Le attività svolte dalle società interessate sono diverse e varie: fornitura di servizi alle altre aziende, consulenza amministrativa, commercio all’ingrosso di frutta ed ortaggi, assistenza sociale residenziale, coltivazione di ortaggi in serra, villaggi turistici ed elaborazioni elettroniche di dati contabili.
L’anomalia rilevata nelle dichiarazioni dei redditi di tutte le aziende coinvolte, comprese le ditte individuali dei due indagati, riguardava l’enorme quantità di crediti Iva vantati nei confronti dell’Erario, pari ad oltre 29 milioni di euro.
Secondo gli investigatori, tali crediti sono stati illecitamente maturati, poiché creati simulando investimenti per circa 190 milioni di euro negli anni coperti dal “condono tombale” della Legge Finanziaria del 2003.
All’epoca i contribuenti che vi aderirono ottennero diversi benefici, tra cui quello della preclusione da ogni accertamento.

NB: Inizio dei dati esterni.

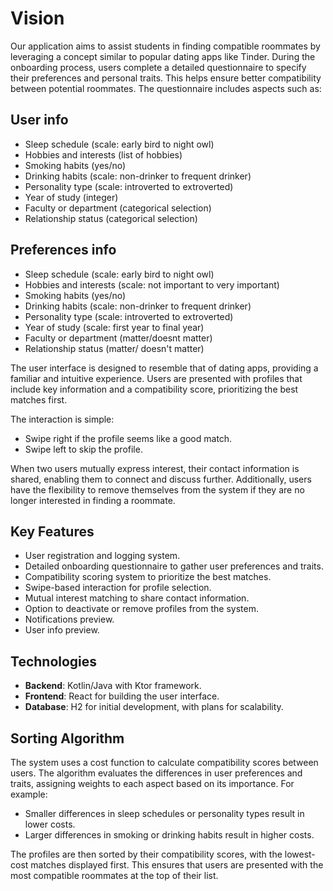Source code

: # Vision

Our application aims to assist students in finding compatible roommates by leveraging a concept similar to popular dating apps like Tinder. During the onboarding process, users complete a detailed questionnaire to specify their preferences and personal traits. This helps ensure better compatibility between potential roommates. The questionnaire includes aspects such as:

## User info
- Sleep schedule (scale: early bird to night owl)
- Hobbies and interests (list of hobbies)
- Smoking habits (yes/no)
- Drinking habits (scale: non-drinker to frequent drinker)
- Personality type (scale: introverted to extroverted)
- Year of study (integer)
- Faculty or department (categorical selection)
- Relationship status (categorical selection)

## Preferences info
- Sleep schedule (scale: early bird to night owl)
- Hobbies and interests (scale: not important to very important)
- Smoking habits (yes/no)
- Drinking habits (scale: non-drinker to frequent drinker)
- Personality type (scale: introverted to extroverted)
- Year of study (scale: first year to final year)
- Faculty or department (matter/doesnt matter)
- Relationship status (matter/ doesn't matter)

The user interface is designed to resemble that of dating apps, providing a familiar and intuitive experience. Users are presented with profiles that include key information and a compatibility score, prioritizing the best matches first.

The interaction is simple:
- Swipe right if the profile seems like a good match.
- Swipe left to skip the profile.

When two users mutually express interest, their contact information is shared, enabling them to connect and discuss further. Additionally, users have the flexibility to remove themselves from the system if they are no longer interested in finding a roommate.

## Key Features

- User registration and logging system.
- Detailed onboarding questionnaire to gather user preferences and traits.
- Compatibility scoring system to prioritize the best matches.
- Swipe-based interaction for profile selection.
- Mutual interest matching to share contact information.
- Option to deactivate or remove profiles from the system.
- Notifications preview.
- User info preview.

## Technologies

- **Backend**: Kotlin/Java with Ktor framework.
- **Frontend**: React for building the user interface.
- **Database**: H2 for initial development, with plans for scalability.

## Sorting Algorithm

The system uses a cost function to calculate compatibility scores between users. The algorithm evaluates the differences in user preferences and traits, assigning weights to each aspect based on its importance. For example:

- Smaller differences in sleep schedules or personality types result in lower costs.
- Larger differences in smoking or drinking habits result in higher costs.

The profiles are then sorted by their compatibility scores, with the lowest-cost matches displayed first. This ensures that users are presented with the most compatible roommates at the top of their list.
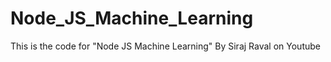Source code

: # Node_JS_Machine_Learning
This is the code for "Node JS Machine Learning" By Siraj Raval on Youtube
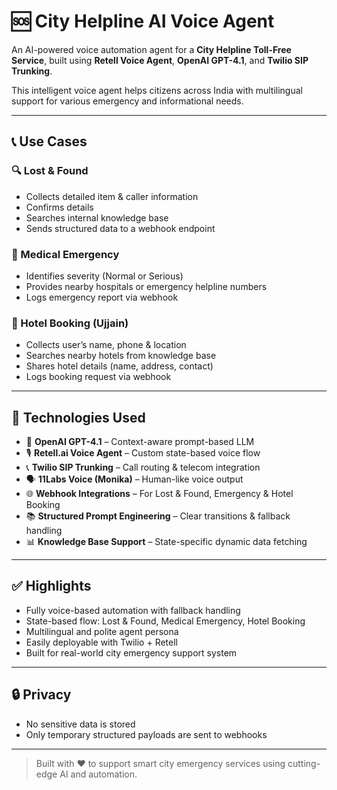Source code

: # 🆘 City Helpline AI Voice Agent

An AI-powered voice automation agent for a **City Helpline Toll-Free Service**, built using **Retell Voice Agent**, **OpenAI GPT-4.1**, and **Twilio SIP Trunking**.

This intelligent voice agent helps citizens across India with multilingual support for various emergency and informational needs.

---

## 📞 Use Cases

### 🔍 Lost & Found
- Collects detailed item & caller information
- Confirms details
- Searches internal knowledge base
- Sends structured data to a webhook endpoint

### 🚨 Medical Emergency
- Identifies severity (Normal or Serious)
- Provides nearby hospitals or emergency helpline numbers
- Logs emergency report via webhook

### 🏨 Hotel Booking (Ujjain)
- Collects user’s name, phone & location
- Searches nearby hotels from knowledge base
- Shares hotel details (name, address, contact)
- Logs booking request via webhook

---

## 🧠 Technologies Used

- 🧠 **OpenAI GPT-4.1** – Context-aware prompt-based LLM
- 🎙 **Retell.ai Voice Agent** – Custom state-based voice flow
- 📞 **Twilio SIP Trunking** – Call routing & telecom integration
- 🗣 **11Labs Voice (Monika)** – Human-like voice output
- 🌐 **Webhook Integrations** – For Lost & Found, Emergency & Hotel Booking
- 📚 **Structured Prompt Engineering** – Clear transitions & fallback handling
- 📊 **Knowledge Base Support** – State-specific dynamic data fetching

---
## ✅ Highlights

- Fully voice-based automation with fallback handling
- State-based flow: Lost & Found, Medical Emergency, Hotel Booking
- Multilingual and polite agent persona
- Easily deployable with Twilio + Retell
- Built for real-world city emergency support system

---

## 🔒 Privacy

- No sensitive data is stored
- Only temporary structured payloads are sent to webhooks

---

> Built with ❤️ to support smart city emergency services using cutting-edge AI and automation.
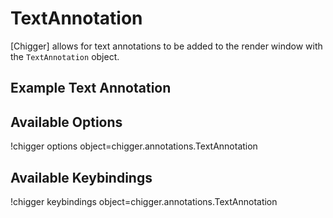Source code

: # TextAnnotation

[Chigger] allows for text annotations to be added to the render window with the `TextAnnotation`
object.

## Example Text Annotation

## Available Options

!chigger options object=chigger.annotations.TextAnnotation


## Available Keybindings

!chigger keybindings object=chigger.annotations.TextAnnotation

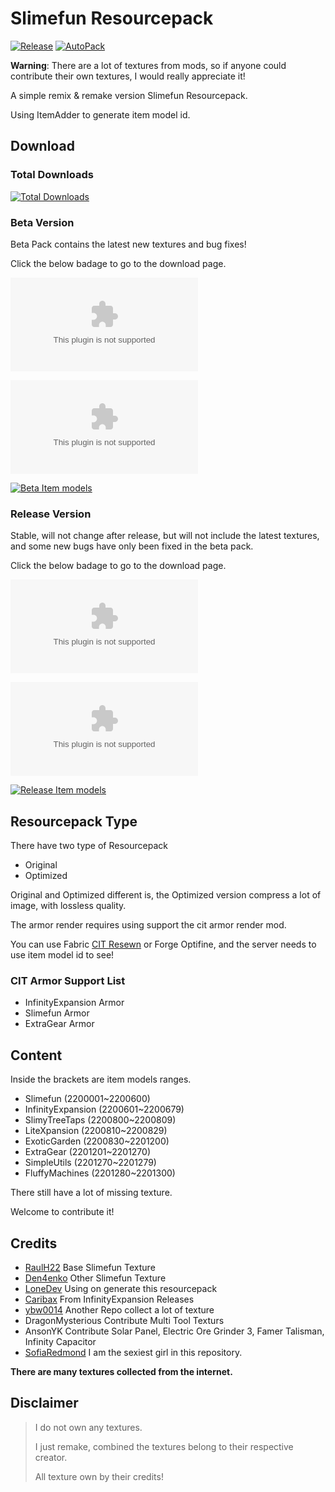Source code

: # Slimefun Resourcepack

[![Release](https://img.shields.io/github/v/release/xMikux/Slimefun-Resourcepack?style=flat-square)](https://github.com/xMikux/Slimefun-Resourcepack/releases)
[![AutoPack](https://img.shields.io/github/workflow/status/xMikux/Slimefun-Resourcepack/AutoPack?style=flat-square)](https://github.com/xMikux/Slimefun-Resourcepack/actions/workflows/AutoPack.yml)

**Warning**: There are a lot of textures from mods, so if anyone could contribute their own textures, I would really appreciate it!

A simple remix & remake version Slimefun Resourcepack.

Using ItemAdder to generate item model id.

## Download

### Total Downloads

[![Total Downloads](https://img.shields.io/github/downloads/xMikux/Slimefun-Resourcepack/total?style=for-the-badge)](https://github.com/xMikux/Slimefun-Resourcepack/releases/)

### Beta Version

Beta Pack contains the latest new textures and bug fixes!

Click the below badage to go to the download page.

[![Beta Downloads Original](https://img.shields.io/github/downloads-pre/xMikux/Slimefun-Resourcepack/latest/Slimefun-ResourcePack-Original.zip?style=for-the-badge)](https://github.com/xMikux/Slimefun-Resourcepack/releases/tag/latest)

[![Beta Downloads Optimized](https://img.shields.io/github/downloads-pre/xMikux/Slimefun-Resourcepack/latest/Slimefun-ResourcePack-Optimized.zip?style=for-the-badge)](https://github.com/xMikux/Slimefun-Resourcepack/releases/tag/latest)

[![Beta Item models](https://img.shields.io/github/downloads-pre/xMikux/Slimefun-Resourcepack/latest/item-models.yml?style=for-the-badge)](https://github.com/xMikux/Slimefun-Resourcepack/releases/tag/latest)

### Release Version

Stable, will not change after release, but will not include the latest textures, and some new bugs have only been fixed in the beta pack.

Click the below badage to go to the download page.

[![Release Downloads Original](https://img.shields.io/github/downloads/xMikux/Slimefun-Resourcepack/latest/Slimefun-ResourcePack-Original.zip?style=for-the-badge)](https://github.com/xMikux/Slimefun-Resourcepack/releases/latest)

[![Release Downloads Optimized](https://img.shields.io/github/downloads/xMikux/Slimefun-Resourcepack/latest/Slimefun-ResourcePack-Optimized.zip?style=for-the-badge)](https://github.com/xMikux/Slimefun-Resourcepack/releases/latest)

[![Release Item models](https://img.shields.io/github/downloads/xMikux/Slimefun-Resourcepack/latest/item-models.yml?style=for-the-badge)](https://github.com/xMikux/Slimefun-Resourcepack/releases/latest)

## Resourcepack Type

There have two type of Resourcepack

* Original
* Optimized

Original and Optimized different is, the Optimized version compress a lot of image, with lossless quality.

The armor render requires using support the cit armor render mod.

You can use Fabric [CIT Resewn](https://modrinth.com/mod/cit-resewn) or Forge Optifine, and the server needs to use item model id to see!

### CIT Armor Support List

* InfinityExpansion Armor
* Slimefun Armor
* ExtraGear Armor

## Content

Inside the brackets are item models ranges.

* Slimefun (2200001~2200600)
* InfinityExpansion (2200601~2200679)
* SlimyTreeTaps (2200800~2200809)
* LiteXpansion (2200810~2200829)
* ExoticGarden (2200830~2201200)
* ExtraGear (2201201~2201270)
* SimpleUtils (2201270~2201279)
* FluffyMachines (2201280~2201300)

There still have a lot of missing texture.

Welcome to contribute it!

## Credits

* [RaulH22](https://www.planetminecraft.com/texture-pack/slimefun-texture-by-raulh22/) Base Slimefun Texture
* [Den4enko](https://github.com/Den4enko/Slimefun-Resourcepack) Other Slimefun Texture
* [LoneDev](https://www.spigotmc.org/resources/addon-slimefun4-textures-for-itemsadder.83877/) Using on generate this resourcepack
* [Caribax](https://github.com/Mooy1/InfinityExpansion/releases/tag/v1) From InfinityExpansion Releases
* [ybw0014](https://gzss.link/sf-texture) Another Repo collect a lot of texture
* DragonMysterious Contribute Multi Tool Texturs
* AnsonYK Contribute Solar Panel, Electric Ore Grinder 3, Famer Talisman, Infinity Capacitor
* [SofiaRedmond](https://github.com/SofiaRedmond) I am the sexiest girl in this repository.

**There are many textures collected from the internet.**

## Disclaimer

> I do not own any textures.
>
> I just remake, combined the textures belong to their respective creator.
>
> All texture own by their credits!
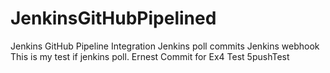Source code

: # JenkinsGitHubPipelined
Jenkins GitHub Pipeline Integration
Jenkins poll commits
Jenkins webhook
This is my test if jenkins poll. Ernest
Commit for Ex4
Test 5pushTest
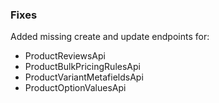 ### Fixes

Added missing create and update endpoints for:

 - ProductReviewsApi
 - ProductBulkPricingRulesApi
 - ProductVariantMetafieldsApi
 - ProductOptionValuesApi
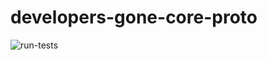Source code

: # developers-gone-core-proto

![run-tests](https://github.com/kjirou/developers-gone-core-proto/actions/workflows/run-tests.yml/badge.svg)
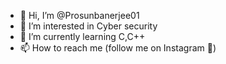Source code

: - 👋 Hi, I’m @Prosunbanerjee01
- 👀 I’m interested in Cyber security 
- 🌱 I’m currently learning C,C++
- 📫 How to reach me (follow me on Instagram 🤫)

<!---
Prosunbanerjee01/Prosunbanerjee01 is a ✨ special ✨ repository because its `README.md` (this file) appears on your GitHub profile.
You can click the Preview link to take a look at your changes.
--->
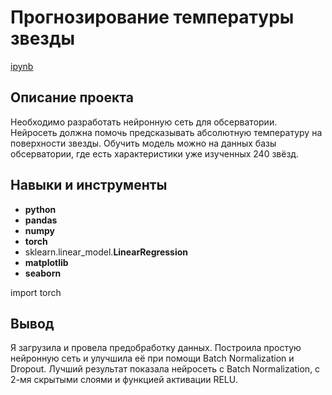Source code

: # Прогнозирование температуры звезды

[ipynb](https://github.com/Ekaterina-Ann/Portfolio/blob/master/star_temperature/star_temperature.ipynb)

## Описание проекта

Необходимо разработать нейронную сеть для обсерватории. Нейросеть должна помочь предсказывать абсолютную температуру на поверхности звезды. Обучить модель можно на данных базы обсерватории, где есть характеристики уже изученных 240 звёзд.


## Навыки и инструменты

- **python**
- **pandas**
- **numpy**
- **torch**
- sklearn.linear_model.**LinearRegression**
- **matplotlib**
- **seaborn**

import torch


## Вывод

Я загрузила и провела предобработку данных. Построила простую нейронную сеть и улучшила её при помощи Batch Normalization и Dropout. Лучший результат показала нейросеть c Batch Normalization, с 2-мя скрытыми слоями и функцией активации RELU.
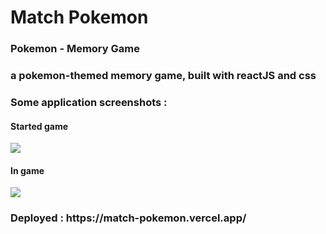 # Match Pokemon
### Pokemon - Memory Game

<h3> a pokemon-themed memory game, built with reactJS and css</h3>
 
<h3>Some application screenshots : </h3>
 
<h4>Started game</h4>
<img src="https://i.imgur.com/QbGehfv.png" >
 
<h4>In game</h4>
<img src="https://i.imgur.com/ASO1t0J.png" >
 
 <br />
<h3>Deployed : https://match-pokemon.vercel.app/</h3>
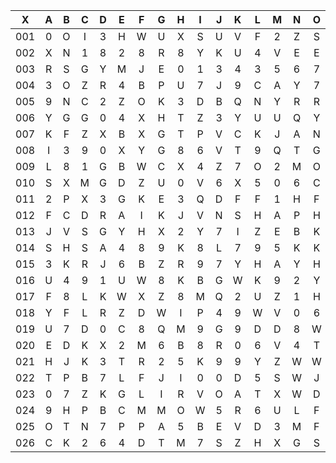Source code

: |X|A|B|C|D|E|F|G|H|I|J|K|L|M|N|O|P|Q|R|S|T|U|V|W|X|Y|Z|
|:-------:|:-------:|:-------:|:-------:|:-------:|:-------:|:-------:|:-------:|:-------:|:-------:|:-------:|:-------:|:-------:|:-------:|:-------:|:-------:|:-------:|:-------:|:-------:|:-------:|:-------:|:-------:|:-------:|:-------:|:-------:|:-------:|:-------:|
|001|0|O|I|3|H|W|U|X|S|U|V|F|2|Z|S|N|I|D|T|N|T|D|T|V|Q|E|
|002|X|N|1|8|2|8|R|8|Y|K|U|4|V|E|E|N|A|B|F|4|1|4|W|Y|W|P|
|003|R|S|G|Y|M|J|E|0|1|3|4|3|5|6|7|D|8|Z|I|C|U|M|6|N|3|C|
|004|3|O|Z|R|4|B|P|U|7|J|9|C|A|Y|7|S|E|8|4|T|L|T|J|B|B|7|
|005|9|N|C|2|Z|O|K|3|D|B|Q|N|Y|R|R|2|K|8|0|9|F|5|N|U|H|Y|
|006|Y|G|G|0|4|X|H|T|Z|3|Y|U|U|Q|Y|N|E|Q|E|R|K|G|G|5|9|4|
|007|K|F|Z|X|B|X|G|T|P|V|C|K|J|A|N|3|9|O|T|Z|9|N|U|I|Z|L|
|008|I|3|9|0|X|Y|G|8|6|V|T|9|Q|T|G|C|3|K|2|W|D|Z|L|6|Q|H|
|009|L|8|1|G|B|W|C|X|4|Z|7|O|2|M|O|8|E|T|5|9|8|L|M|R|Z|O|
|010|S|X|M|G|D|Z|U|0|V|6|X|5|0|6|C|1|M|V|N|6|V|C|M|E|F|C|
|011|2|P|X|3|G|K|E|3|Q|D|F|F|1|H|F|G|U|U|B|C|U|6|0|G|A|I|
|012|F|C|D|R|A|I|K|J|V|N|S|H|A|P|H|C|5|8|O|7|9|N|M|I|U|E|
|013|J|V|S|G|Y|H|X|2|Y|7|I|Z|E|B|K|U|T|J|F|3|2|J|H|I|4|I|
|014|S|H|S|A|4|8|9|K|8|L|7|9|5|K|K|O|V|V|O|2|0|K|7|C|O|U|
|015|3|K|R|J|6|B|Z|R|9|7|Y|H|A|Y|H|U|C|O|S|E|K|U|D|Y|V|N|
|016|U|4|9|1|U|W|8|K|B|G|W|K|9|2|Y|F|B|K|X|Y|I|F|A|M|L|V|
|017|F|8|L|K|W|X|Z|8|M|Q|2|U|Z|1|H|4|T|N|W|J|C|Y|4|D|7|B|
|018|Y|F|L|R|Z|D|W|I|P|4|9|W|V|0|6|T|W|T|3|9|J|3|E|1|3|D|
|019|U|7|D|0|C|8|Q|M|9|G|9|D|D|8|W|6|N|H|1|W|D|4|J|I|A|4|
|020|E|D|K|X|2|M|6|B|8|R|0|6|V|4|T|8|5|A|4|7|Q|4|8|6|L|0|
|021|H|J|K|3|T|R|2|5|K|9|9|Y|Z|W|W|F|4|C|4|C|H|1|O|L|M|C|
|022|T|P|B|7|L|F|J|I|0|0|D|5|S|W|J|2|8|F|N|5|1|0|1|9|9|9|
|023|0|7|Z|K|G|L|I|R|V|O|A|T|X|W|D|7|D|4|J|F|V|L|N|N|9|5|
|024|9|H|P|B|C|M|M|O|W|5|R|6|U|L|F|8|U|H|N|Y|4|I|4|J|I|S|
|025|O|T|N|7|P|P|A|5|B|E|V|D|3|M|F|3|Q|O|A|Y|E|O|G|U|X|6|
|026|C|K|2|6|4|D|T|M|7|S|Z|H|X|G|S|8|S|Z|G|Z|Y|J|4|X|1|3|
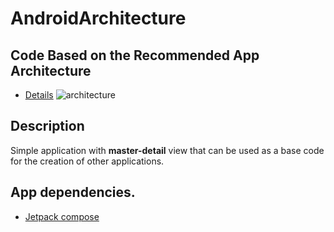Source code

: # AndroidArchitecture

## Code Based on the Recommended App Architecture
 * [Details](https://developer.android.com/jetpack/guide?gclid=Cj0KCQjwk5ibBhDqARIsACzmgLT0EzsGNOpRveOS0Q32RPRqv6vNOguPu9AgcCkMSEt_IkXqN8seJEcaAgMSEALw_wcB&gclsrc=aw.ds)
![architecture](https://developer.android.com/static/topic/libraries/architecture/images/mad-arch-overview.png)

## Description
Simple application with **master-detail** view that can be used as a base code for the creation of other applications. 

## App dependencies.
* [Jetpack compose](https://developer.android.com/jetpack/compose?gclid=Cj0KCQjwk5ibBhDqARIsACzmgLQ6eLhJmCkjk6kp9Y3ubDryP39W6nEPVay1HS28uDC6pSuzRK_b3MYaAlQ3EALw_wcB&gclsrc=aw.ds)
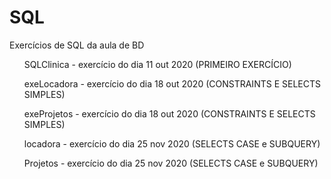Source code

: # SQL
Exercícios de SQL da aula de BD
<div>
 <ul>SQLClinica  - exercício do dia 11 out 2020 (PRIMEIRO EXERCÍCIO) </ul>
 <ul>exeLocadora - exercício do dia 18 out 2020 (CONSTRAINTS E SELECTS SIMPLES) </ul>
 <ul>exeProjetos - exercício do dia 18 out 2020 (CONSTRAINTS E SELECTS SIMPLES)</ul>
 <ul>locadora    - exercício do dia 25 nov 2020 (SELECTS CASE e SUBQUERY)</ul>
 <ul>Projetos    - exercício do dia 25 nov 2020 (SELECTS CASE e SUBQUERY)</ul>
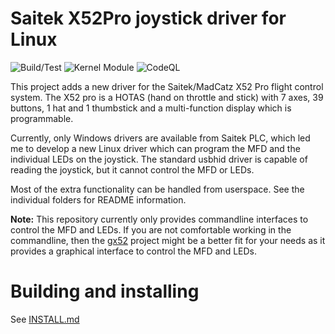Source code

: Saitek X52Pro joystick driver for Linux
=======================================

![Build/Test](https://github.com/nirenjan/x52pro-linux/workflows/Build/Test/badge.svg)
![Kernel Module](https://github.com/nirenjan/x52pro-linux/workflows/Kernel%20Module/badge.svg)
![CodeQL](https://github.com/nirenjan/x52pro-linux/workflows/CodeQL/badge.svg)

This project adds a new driver for the Saitek/MadCatz X52 Pro flight
control system. The X52 pro is a HOTAS (hand on throttle and stick)
with 7 axes, 39 buttons, 1 hat and 1 thumbstick and a multi-function
display which is programmable.

Currently, only Windows drivers are available from Saitek PLC, which
led me to develop a new Linux driver which can program the MFD and
the individual LEDs on the joystick. The standard usbhid driver is
capable of reading the joystick, but it cannot control the MFD or LEDs.

Most of the extra functionality can be handled from userspace. See
the individual folders for README information.

**Note:** This repository currently only provides commandline interfaces to
control the MFD and LEDs. If you are not comfortable working in the commandline,
then the [gx52](https://gitlab.com/999eagle/gx52) project might be a better fit
for your needs as it provides a graphical interface to control the MFD and LEDs.

# Building and installing

See [INSTALL.md](https://github.com/nirenjan/x52pro-linux/blob/master/INSTALL.md)
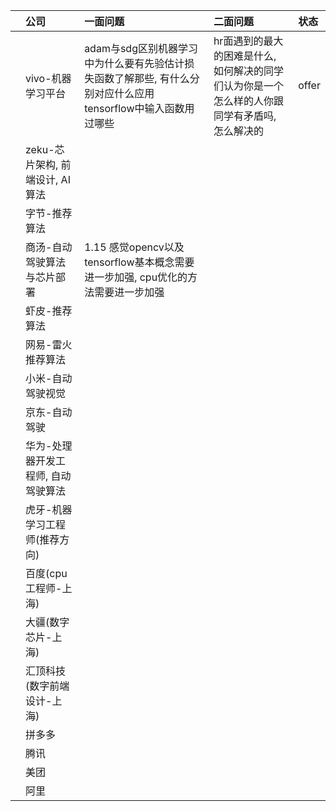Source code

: |      | 公司                                | 一面问题                                                     | 二面问题                                                     | 状态  |
| :--- | :---------------------------------- | :----------------------------------------------------------- | :----------------------------------------------------------- | :---- |
|      | vivo-机器学习平台                   | adam与sdg区别机器学习中为什么要有先验估计损失函数了解那些, 有什么分别对应什么应用tensorflow中输入函数用过哪些 | hr面遇到的最大的困难是什么, 如何解决的同学们认为你是一个怎么样的人你跟同学有矛盾吗, 怎么解决的 | offer |
|      | zeku-芯片架构, 前端设计, AI算法     |                                                              |                                                              |       |
|      | 字节-推荐算法                       |                                                              |                                                              |       |
|      | 商汤-自动驾驶算法与芯片部署         | 1.15 感觉opencv以及tensorflow基本概念需要进一步加强, cpu优化的方法需要进一步加强 |                                                              |       |
|      | 虾皮-推荐算法                       |                                                              |                                                              |       |
|      | 网易-雷火推荐算法                   |                                                              |                                                              |       |
|      | 小米-自动驾驶视觉                   |                                                              |                                                              |       |
|      | 京东-自动驾驶                       |                                                              |                                                              |       |
|      | 华为-处理器开发工程师, 自动驾驶算法 |                                                              |                                                              |       |
|      | 虎牙-机器学习工程师(推荐方向)       |                                                              |                                                              |       |
|      | 百度(cpu工程师-上海)                |                                                              |                                                              |       |
|      | 大疆(数字芯片-上海)                 |                                                              |                                                              |       |
|      | 汇顶科技(数字前端设计-上海)         |                                                              |                                                              |       |
|      | 拼多多                              |                                                              |                                                              |       |
|      | 腾讯                                |                                                              |                                                              |       |
|      | 美团                                |                                                              |                                                              |       |
|      | 阿里                                |                                                              |                                                              |       |

 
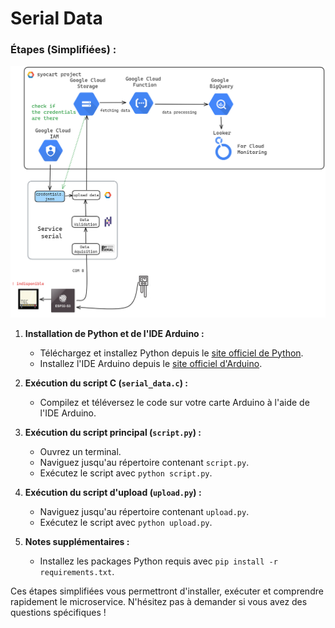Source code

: # Serial Data

### Étapes (Simplifiées) :


![Alt text](image-1.png)

1. **Installation de Python et de l'IDE Arduino :**
   - Téléchargez et installez Python depuis le [site officiel de Python](https://www.python.org/downloads/).
   - Installez l'IDE Arduino depuis le [site officiel d'Arduino](https://www.arduino.cc/en/software).

2. **Exécution du script C (`serial_data.c`) :**
   - Compilez et téléversez le code sur votre carte Arduino à l'aide de l'IDE Arduino.

3. **Exécution du script principal (`script.py`) :**
   - Ouvrez un terminal.
   - Naviguez jusqu'au répertoire contenant `script.py`.
   - Exécutez le script avec `python script.py`.

4. **Exécution du script d'upload (`upload.py`) :**
   - Naviguez jusqu'au répertoire contenant `upload.py`.
   - Exécutez le script avec `python upload.py`.

5. **Notes supplémentaires :**
   - Installez les packages Python requis avec `pip install -r requirements.txt`.

Ces étapes simplifiées vous permettront d'installer, exécuter et comprendre rapidement le microservice. N'hésitez pas à demander si vous avez des questions spécifiques !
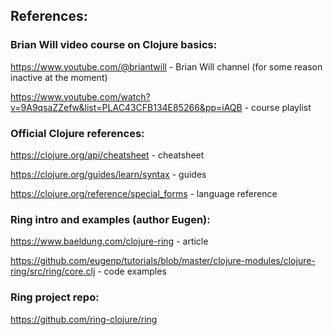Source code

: ## References:

### Brian Will video course on Clojure basics:

https://www.youtube.com/@briantwill - Brian Will channel (for some reason inactive at the moment)

https://www.youtube.com/watch?v=9A9qsaZZefw&list=PLAC43CFB134E85266&pp=iAQB - course playlist

### Official Clojure references:

https://clojure.org/api/cheatsheet - cheatsheet

https://clojure.org/guides/learn/syntax - guides

https://clojure.org/reference/special_forms - language reference

### Ring intro and examples (author Eugen):

https://www.baeldung.com/clojure-ring - article

https://github.com/eugenp/tutorials/blob/master/clojure-modules/clojure-ring/src/ring/core.clj - code examples

### Ring project repo:

https://github.com/ring-clojure/ring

In pratica l’Amministrazione Finanziaria, di fronte all’adesione di un contribuente al “condono tombale” non poteva svolgere i suoi controlli, né tantomeno avere accesso ai documenti fiscali relativi agli acquisti ed agli investimenti operati.
Infatti, nonostante le ripetute richieste fatte dall’Amministrazione Finanziaria ai due indagati di dimostrare in che modo avessero compiuto investimenti tali da maturare un così grande credito Iva, essi non hanno mai esibito nulla.
Le ditte coinvolte, in virtù di questi crediti nei confronti del Fisco, ormai da anni omettevano di versare le tasse ed in particolare l’Iva, utilizzando il meccanismo della c.d. “compensazione”. Questo procedimento consiste nell’utilizzare il credito vantato nei confronti dell’Erario per estinguere i debiti di imposta. Nel caso di specie, la compensazione veniva utilizzata in maniera sistematica per scontare le imposte da versare.
In sostanza tutti i soggetti economici riconducibili ai due indagati, pur non avendo mai esibito all’Amministrazione Finanziaria la documentazione contabile relativa agli acquisti ed investimenti operati nel 2001 e nel 2002, hanno ugualmente usufruito delle agevolazioni dei crediti d’imposta, omettendo il versamento delle imposte dovute nelle casse dello Stato.
Dunque, nonostante i crediti di imposta siano stati, a dire degli indagati, maturati più di dieci anni fa, hanno tuttora un elevato grado di pericolosità fiscale, poiché essendo riportati di anno in anno sulle dichiarazioni dei redditi (condizione fondamentale per poterne usufruire) sono immediatamente utilizzabili.
Per tale motivo, i due indagati dovranno rispondere anche del reato di “falsità ideologica commessa da privato in atto pubblico”, ovvero per aver inserito false attestazioni nelle dichiarazioni annuali dei redditi, al fine di trarre un vantaggio fiscale: il non versare le tasse e le imposte dovute.
I finanzieri della locale Tenenza, sotto le direttive impartite personalmente dal Procuratore Capo Carmelo Petralia, hanno smontato una frode fiscale particolarmente complessa. L’indagine che ha condotto all’operazione “Amnesty” è durata circa un anno.
Il sequestro nei confronti dei due indagati, disposto dal G.I.P. di Ragusa Dott. Claudio MAGGIONI per il reato di truffa aggravata ai danni dello Stato, ha riguardato 24 fabbricati, 29 terreni, 75.000 euro circa in contanti e 29 milioni di euro circa di crediti Iva ritenuti non spettanti.